### Assignment
How many lines in these records hold the string "blob"? Reply with the number alone.
======== Input for this task
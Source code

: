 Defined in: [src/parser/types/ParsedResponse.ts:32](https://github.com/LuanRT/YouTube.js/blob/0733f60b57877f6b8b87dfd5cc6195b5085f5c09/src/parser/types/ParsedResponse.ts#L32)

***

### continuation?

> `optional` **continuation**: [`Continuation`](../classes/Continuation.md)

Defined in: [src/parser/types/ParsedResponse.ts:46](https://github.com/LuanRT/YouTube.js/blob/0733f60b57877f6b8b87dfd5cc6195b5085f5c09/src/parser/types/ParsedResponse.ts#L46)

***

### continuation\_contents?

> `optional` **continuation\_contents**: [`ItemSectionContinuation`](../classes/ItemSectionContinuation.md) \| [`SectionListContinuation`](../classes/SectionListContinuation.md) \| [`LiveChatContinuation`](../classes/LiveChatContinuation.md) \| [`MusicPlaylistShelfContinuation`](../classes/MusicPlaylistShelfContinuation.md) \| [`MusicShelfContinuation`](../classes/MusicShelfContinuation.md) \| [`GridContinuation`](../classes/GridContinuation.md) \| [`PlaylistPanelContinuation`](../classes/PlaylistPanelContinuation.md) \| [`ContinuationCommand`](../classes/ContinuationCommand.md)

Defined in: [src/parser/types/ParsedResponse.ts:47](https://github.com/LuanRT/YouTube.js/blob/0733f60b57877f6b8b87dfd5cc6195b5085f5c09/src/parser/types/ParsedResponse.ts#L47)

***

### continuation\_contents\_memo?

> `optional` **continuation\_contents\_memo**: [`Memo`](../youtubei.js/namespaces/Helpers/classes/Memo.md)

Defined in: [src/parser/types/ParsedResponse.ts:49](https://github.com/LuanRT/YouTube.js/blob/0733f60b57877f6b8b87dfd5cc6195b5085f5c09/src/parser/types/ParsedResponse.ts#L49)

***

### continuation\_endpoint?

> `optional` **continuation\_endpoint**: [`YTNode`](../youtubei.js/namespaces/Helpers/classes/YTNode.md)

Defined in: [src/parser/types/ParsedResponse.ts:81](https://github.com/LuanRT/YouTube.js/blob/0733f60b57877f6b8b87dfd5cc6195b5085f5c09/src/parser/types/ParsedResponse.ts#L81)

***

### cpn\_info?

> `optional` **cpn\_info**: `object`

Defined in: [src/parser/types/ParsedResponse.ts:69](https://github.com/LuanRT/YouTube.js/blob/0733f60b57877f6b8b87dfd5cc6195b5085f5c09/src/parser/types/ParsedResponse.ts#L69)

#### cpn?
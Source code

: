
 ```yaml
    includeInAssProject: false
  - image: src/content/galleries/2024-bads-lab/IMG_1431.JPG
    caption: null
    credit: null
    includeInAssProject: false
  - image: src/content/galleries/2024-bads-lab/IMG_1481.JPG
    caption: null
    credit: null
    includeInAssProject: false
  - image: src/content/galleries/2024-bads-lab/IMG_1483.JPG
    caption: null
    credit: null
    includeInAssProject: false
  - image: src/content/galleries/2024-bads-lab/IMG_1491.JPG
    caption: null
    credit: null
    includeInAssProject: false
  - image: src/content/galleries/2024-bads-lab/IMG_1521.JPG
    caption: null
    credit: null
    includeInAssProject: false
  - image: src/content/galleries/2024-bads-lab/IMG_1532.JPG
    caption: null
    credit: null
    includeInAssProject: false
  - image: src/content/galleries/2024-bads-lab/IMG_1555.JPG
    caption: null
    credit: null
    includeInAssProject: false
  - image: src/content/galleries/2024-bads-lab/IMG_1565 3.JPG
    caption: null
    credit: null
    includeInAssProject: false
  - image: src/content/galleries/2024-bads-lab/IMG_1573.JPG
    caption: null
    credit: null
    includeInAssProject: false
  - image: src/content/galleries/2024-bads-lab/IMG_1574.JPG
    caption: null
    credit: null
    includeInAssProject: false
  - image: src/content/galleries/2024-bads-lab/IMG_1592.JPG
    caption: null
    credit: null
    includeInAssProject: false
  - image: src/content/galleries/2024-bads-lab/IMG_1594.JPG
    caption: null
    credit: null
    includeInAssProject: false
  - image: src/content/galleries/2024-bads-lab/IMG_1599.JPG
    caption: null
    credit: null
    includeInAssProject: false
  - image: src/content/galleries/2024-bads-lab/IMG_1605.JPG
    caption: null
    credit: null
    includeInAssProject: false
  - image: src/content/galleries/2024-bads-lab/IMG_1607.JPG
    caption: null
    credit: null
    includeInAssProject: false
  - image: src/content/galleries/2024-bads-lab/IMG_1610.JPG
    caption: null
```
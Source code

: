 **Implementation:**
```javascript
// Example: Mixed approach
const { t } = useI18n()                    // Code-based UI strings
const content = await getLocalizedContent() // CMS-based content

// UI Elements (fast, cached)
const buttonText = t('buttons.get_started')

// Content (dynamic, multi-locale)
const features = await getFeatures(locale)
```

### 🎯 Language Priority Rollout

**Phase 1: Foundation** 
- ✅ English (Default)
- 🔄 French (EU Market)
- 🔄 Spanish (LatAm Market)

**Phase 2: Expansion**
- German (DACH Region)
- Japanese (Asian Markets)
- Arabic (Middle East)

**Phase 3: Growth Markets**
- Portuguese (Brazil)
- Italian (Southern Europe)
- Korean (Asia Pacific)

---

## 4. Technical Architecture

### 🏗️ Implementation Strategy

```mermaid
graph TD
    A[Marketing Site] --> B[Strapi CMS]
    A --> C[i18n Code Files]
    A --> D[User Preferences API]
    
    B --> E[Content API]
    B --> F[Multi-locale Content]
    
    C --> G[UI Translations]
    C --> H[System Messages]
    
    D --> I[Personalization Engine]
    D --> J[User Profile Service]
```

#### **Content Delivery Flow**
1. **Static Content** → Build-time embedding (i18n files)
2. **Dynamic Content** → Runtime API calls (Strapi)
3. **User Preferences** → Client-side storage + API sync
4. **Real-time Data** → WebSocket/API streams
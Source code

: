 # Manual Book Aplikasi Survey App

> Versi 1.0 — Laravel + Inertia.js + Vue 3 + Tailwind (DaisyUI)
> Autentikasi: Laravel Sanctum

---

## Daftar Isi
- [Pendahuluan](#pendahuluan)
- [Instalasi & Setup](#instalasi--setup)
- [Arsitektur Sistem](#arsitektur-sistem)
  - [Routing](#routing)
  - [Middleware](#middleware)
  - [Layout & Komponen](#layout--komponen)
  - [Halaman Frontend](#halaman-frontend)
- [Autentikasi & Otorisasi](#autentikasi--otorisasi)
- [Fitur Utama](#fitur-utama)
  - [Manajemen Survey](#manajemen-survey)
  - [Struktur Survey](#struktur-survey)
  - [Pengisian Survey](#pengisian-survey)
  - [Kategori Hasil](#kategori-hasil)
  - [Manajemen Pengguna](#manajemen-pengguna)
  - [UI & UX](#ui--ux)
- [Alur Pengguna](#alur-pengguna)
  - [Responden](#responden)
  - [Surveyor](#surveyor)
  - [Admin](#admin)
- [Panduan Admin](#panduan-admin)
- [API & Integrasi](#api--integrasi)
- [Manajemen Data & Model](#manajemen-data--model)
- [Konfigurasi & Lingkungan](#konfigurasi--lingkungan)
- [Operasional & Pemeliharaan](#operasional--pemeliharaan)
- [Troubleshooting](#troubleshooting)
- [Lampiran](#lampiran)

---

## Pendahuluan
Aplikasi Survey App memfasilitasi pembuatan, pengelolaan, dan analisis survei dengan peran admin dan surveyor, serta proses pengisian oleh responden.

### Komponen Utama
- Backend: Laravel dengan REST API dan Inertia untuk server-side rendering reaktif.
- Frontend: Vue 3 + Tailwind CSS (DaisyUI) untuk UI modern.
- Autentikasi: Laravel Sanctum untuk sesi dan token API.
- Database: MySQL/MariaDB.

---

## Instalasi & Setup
================
### Written solution
6